> _Task prompt_: Exactly the lines from the one holding "4. docker images" through the final line of the data are wanted, copied as written.

Stored data:
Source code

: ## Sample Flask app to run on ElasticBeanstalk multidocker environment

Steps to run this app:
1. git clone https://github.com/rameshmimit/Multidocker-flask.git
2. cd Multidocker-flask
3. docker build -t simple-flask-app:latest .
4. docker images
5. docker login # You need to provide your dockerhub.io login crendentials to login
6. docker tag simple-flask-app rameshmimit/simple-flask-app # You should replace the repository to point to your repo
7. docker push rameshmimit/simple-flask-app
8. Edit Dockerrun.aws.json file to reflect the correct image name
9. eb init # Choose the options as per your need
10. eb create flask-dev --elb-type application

> _Task solution_:
4. docker images
5. docker login # You need to provide your dockerhub.io login crendentials to login
6. docker tag simple-flask-app rameshmimit/simple-flask-app # You should replace the repository to point to your repo
7. docker push rameshmimit/simple-flask-app
8. Edit Dockerrun.aws.json file to reflect the correct image name
9. eb init # Choose the options as per your need
10. eb create flask-dev --elb-type application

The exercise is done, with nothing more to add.